ABOUT THIS TASK — Please repeat the lines below, exactly and only, from the one that holds "ER Diagram Requirements" through the one that holds "- role (ENUM: 'guest', 'host', 'admin')".

---------- DATA TO USE ----------

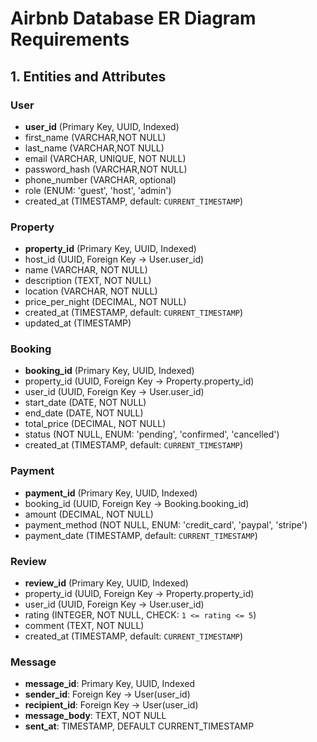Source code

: # Airbnb Database ER Diagram Requirements

## 1. Entities and Attributes

### User
- **user_id** (Primary Key, UUID, Indexed)
- first_name (VARCHAR,NOT NULL)
- last_name (VARCHAR,NOT NULL)
- email (VARCHAR, UNIQUE, NOT NULL)
- password_hash (VARCHAR,NOT NULL)
- phone_number (VARCHAR, optional)
- role (ENUM: 'guest', 'host', 'admin')
- created_at (TIMESTAMP, default: `CURRENT_TIMESTAMP`)

### Property
- **property_id** (Primary Key, UUID, Indexed)
- host_id (UUID, Foreign Key → User.user_id)
- name (VARCHAR, NOT NULL)
- description (TEXT, NOT NULL)
- location (VARCHAR, NOT NULL)
- price_per_night (DECIMAL, NOT NULL)
- created_at (TIMESTAMP, default: `CURRENT_TIMESTAMP`)
- updated_at (TIMESTAMP)

### Booking
- **booking_id** (Primary Key, UUID, Indexed)
- property_id (UUID, Foreign Key → Property.property_id)
- user_id (UUID, Foreign Key → User.user_id)
- start_date (DATE, NOT NULL)
- end_date (DATE, NOT NULL)
- total_price (DECIMAL, NOT NULL)
- status (NOT NULL, ENUM: 'pending', 'confirmed', 'cancelled')
- created_at (TIMESTAMP,  default: `CURRENT_TIMESTAMP`)

### Payment
- **payment_id** (Primary Key, UUID, Indexed)
- booking_id (UUID, Foreign Key → Booking.booking_id)
- amount (DECIMAL, NOT NULL)
- payment_method (NOT NULL, ENUM: 'credit_card', 'paypal', 'stripe')
- payment_date (TIMESTAMP, default: `CURRENT_TIMESTAMP`)

### Review
- **review_id** (Primary Key, UUID, Indexed)
- property_id (UUID, Foreign Key → Property.property_id)
- user_id (UUID, Foreign Key → User.user_id)
- rating (INTEGER, NOT NULL, CHECK: `1 <= rating <= 5`)
- comment (TEXT, NOT NULL)
- created_at (TIMESTAMP, default: `CURRENT_TIMESTAMP`)

### Message
- **message_id**: Primary Key, UUID, Indexed  
- **sender_id**: Foreign Key → User(user_id)  
- **recipient_id**: Foreign Key → User(user_id)  
- **message_body**: TEXT, NOT NULL  
- **sent_at**: TIMESTAMP, DEFAULT CURRENT_TIMESTAMP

----------

WRITTEN ANSWER —
: # Airbnb Database ER Diagram Requirements

## 1. Entities and Attributes

### User
- **user_id** (Primary Key, UUID, Indexed)
- first_name (VARCHAR,NOT NULL)
- last_name (VARCHAR,NOT NULL)
- email (VARCHAR, UNIQUE, NOT NULL)
- password_hash (VARCHAR,NOT NULL)
- phone_number (VARCHAR, optional)
- role (ENUM: 'guest', 'host', 'admin')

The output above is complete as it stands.